Vergonha extraordinária

No final do ano que passou, o Senado aprovou a toque de caixa uma emenda paralela à reforma da Previdência. A idéia era amenizar a situação do funcionalismo público, inconformado com o corte de algumas vantagens em extinção. A apreciação incontinenti dessa emenda foi a razão principal alegada para a convocação extraordinária do Congresso, do próximo dia 19 até o dia 13 de fevereiro. Pois bem. Anuncia-se agora que a tal emenda paralela não chegará ao plenário da Câmara tão logo. A matéria está, ainda, na Comissão de Constituição e Justiça, onde o tempo de maturação é de duas semanas, e depois seguirá para a Comissão Especial, que ainda será criada.

Está certo, não é por falta de pauta que o Congresso deixará de trabalhar em hora extra. Mas a finalidade principal já não conta, para desgosto dos diretamente interessados. Na Câmara, estão na fila 25 propostas de emendas constitucionais e projetos de lei, além de 26 medidas provisórias (o presidente Lula já desponta como campeão em MPs). No Senado, igualmente, trabalho é o que não falta, segundo a crônica brasiliense, a começar pela encantada reforma do Judiciário e outros temas escolhidos a dedo. Exceto a emenda à Constituição que acaba com o recesso parlamentar de janeiro e julho, já pronto para votar em plenário.

A convocação extraordinária, portanto, vai continuar. É um “problema” sobre o qual o Congresso “tem de meditar”, segundo José Sarney, o presidente do Senado, “para verificar como se pode compatibilizar os recessos com a convocação extraordinária, para não haver nenhum desgaste para os parlamentares”. A referência ao entrevero havido entre Sarney e o presidente da Câmara, João Paulo Cunha, contrário à convocação, é clara. Sarney sempre fala pela metade.

Interessante: o desgaste do contribuinte não conta. Pelo menos para os condestáveis do Planalto. E dizer que vamos pagar vinte e cinco mil reais para cada deputado ou senador pelo trabalho extra de apenas vinte dias corridos, fora o salário normal do mês e mais aquele recebido somente porque o ano legislativo está começando… Aliás, neste mês de janeiro da graça e do sacrifício, cada parlamentar brasileiro embolsará exatos R$ 63,6 mil, fora mordomias com correio, passagens aéreas, gasolina, habitação e outras tantas que lhes transformam a vida em paraíso. De fato, Sarney tem razão: é preciso meditar…

Desde 1988 os parlamentares vêm recebendo ininterruptamente para trabalhar nas “férias”. No entanto e invariavelmente, quase nada de importante acontece nesse período. O atrativo financeiro é o que conta – o mesmo atrativo que está postergando os debates sobre a redução da folga.

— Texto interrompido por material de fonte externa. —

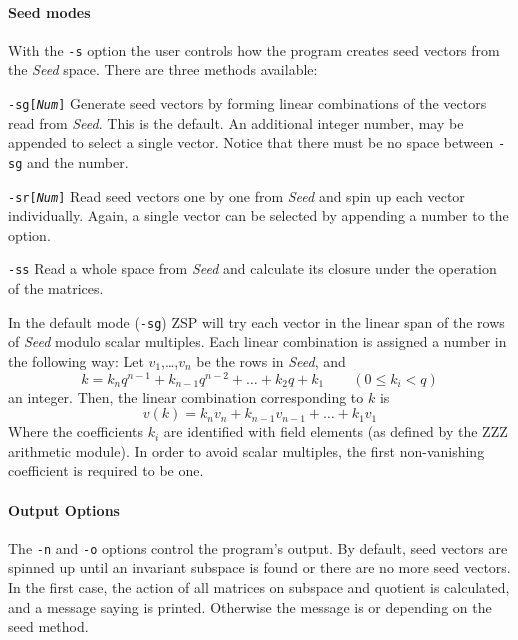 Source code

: \paragraph{Seed modes}
With the {\tt -s} option the user controls how the program creates
seed vectors from the {\it Seed} space. There are three methods
available:
\begin{list}{}{ \leftmargin 17mm 
\parsep 0mm\itemsep 0mm}
\item[{\tt -sg[{\it Num}]}]
	Generate seed vectors by forming linear combinations of the
	vectors read from {\it Seed}. This is the default.
	An additional integer number, may be appended to select
	a single vector. Notice that there must be no space
	between {\tt -sg} and the number.
\item[{\tt -sr[{\it Num}]}]
	Read seed vectors one by one from {\it Seed} and spin up
	each vector individually. Again, a single vector can be
	selected by appending a number to the option.
\item[{\tt -ss}]
	Read a whole space from {\it Seed} and calculate its closure
	under the operation of the matrices.
\end{list}
In the default mode ({\tt -sg}) ZSP will try each vector in the
linear span of the rows of {\it Seed} modulo scalar multiples.
Each linear combination is assigned a number in the following way:
Let $v_1$,\ldots,$v_n$ be the rows in {\it Seed}, and
\[
	k = k_nq^{n-1} + k_{n-1}q^{n-2} + \ldots + k_2q + k_1
	\qquad(0\leq k_i<q)
\]
an integer. Then, the linear combination corresponding to $k$ is
\[
	v(k) = k_nv_n + k_{n-1}v_{n-1} + \ldots + k_1v_1
\]
Where the coefficients $k_i$ are identified with field elements
(as defined by the ZZZ arithmetic module). In order to avoid scalar
multiples, the first non-vanishing coefficient is required to be one.


\paragraph{Output Options}
The {\tt -n} and {\tt -o} options control the program's output.
By default, seed vectors are spinned up until an invariant
subspace is found or there are no more seed vectors. In the
first case, the action of all matrices on subspace and quotient
is calculated, and a message saying
is printed. Otherwise the message is
or
depending on the seed method.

Uma das propostas – existem pelo menos seis, uma delas tramitando há longos nove anos – preconiza a redução a 45 dias (um mês entre 15 de dezembro e 15 de janeiro e quinze dias entre 15 e 30 de julho), já demais para os padrões dos demais cidadãos brasileiros, mais da metade deles em “férias permanentes” porque sem emprego.

Mesmo assim, por implicar em corte de vencimentos, a redução do tempo de recesso à metade do atual está sendo remetido para vigência a partir de 2007 apenas. É um cuidado especial para que haja coincidência com o fim dos mandatos dos atuais deputados e de um terço dos senadores. Como restam dois terços de senadores, não faltará quem haverá de propor que, a partir de então, o “direito adquirido” das férias de agora seja incorporado aos salários normais. De todos os senhores parlamentares.

Ora, está na hora de o parlamento brasileiro se ocupar dos grandes problemas nacionais, entre eles emprego, produção, desenvolvimento, bem-estar social, segurança e outros, incluindo este das brutais diferenças entre representantes e representados (não podemos esquecer também daquela entre julgadores e julgados) que constitui nossa vergonha extraordinária.